"""

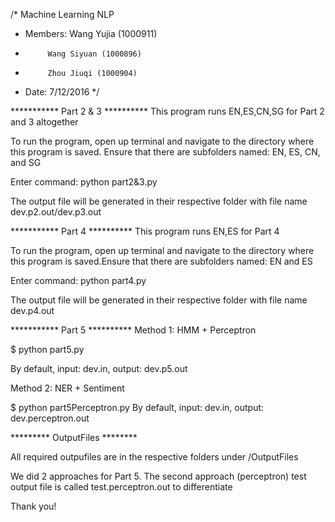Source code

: /* Machine Learning NLP
* Members: Wang Yujia (1000911) 
*          Wang Siyuan (1000896)
*          Zhou Jiuqi (1000904)
* Date: 7/12/2016
*/

*********** Part 2 & 3 **********
This program runs EN,ES,CN,SG for Part 2 and 3 altogether

To run the program, open up terminal and navigate to the directory where this program is saved. Ensure that there are subfolders named: EN, ES, CN, and SG

Enter command: python part2&3.py

The output file will be generated in their respective folder with file name dev.p2.out/dev.p3.out

*********** Part 4 **********
This program runs EN,ES for Part 4

To run the program, open up terminal and navigate to the directory where this program is saved.Ensure that there are subfolders named: EN and ES

Enter command: python part4.py

The output file will be generated in their respective folder with file name dev.p4.out

*********** Part 5 **********
Method 1: HMM + Perceptron

$ python part5.py

By default, input: dev.in, output: dev.p5.out


Method 2: NER + Sentiment

$ python part5Perceptron.py
By default, input: dev.in, output: dev.perceptron.out

********* OutputFiles ********

All required outpufiles are in the respective folders under /OutputFiles

We did 2 approaches for Part 5.
The second approach (perceptron) test output file is called test.perceptron.out to differentiate

Thank you!




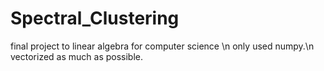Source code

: # Spectral_Clustering
final project to linear algebra for computer science \n
only used numpy.\n
vectorized as much as possible.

"""

**TASK BRIEF**
Beginning with the first entry above, reproduce every line verbatim until the line with "Enter command: python part4.py", which is included too; omit pictures.

**SOLVED EXERCISE**
Source code

: /* Machine Learning NLP
* Members: Wang Yujia (1000911) 
*          Wang Siyuan (1000896)
*          Zhou Jiuqi (1000904)
* Date: 7/12/2016
*/

*********** Part 2 & 3 **********
This program runs EN,ES,CN,SG for Part 2 and 3 altogether

To run the program, open up terminal and navigate to the directory where this program is saved. Ensure that there are subfolders named: EN, ES, CN, and SG

Enter command: python part2&3.py

The output file will be generated in their respective folder with file name dev.p2.out/dev.p3.out

*********** Part 4 **********
This program runs EN,ES for Part 4

To run the program, open up terminal and navigate to the directory where this program is saved.Ensure that there are subfolders named: EN and ES

Enter command: python part4.py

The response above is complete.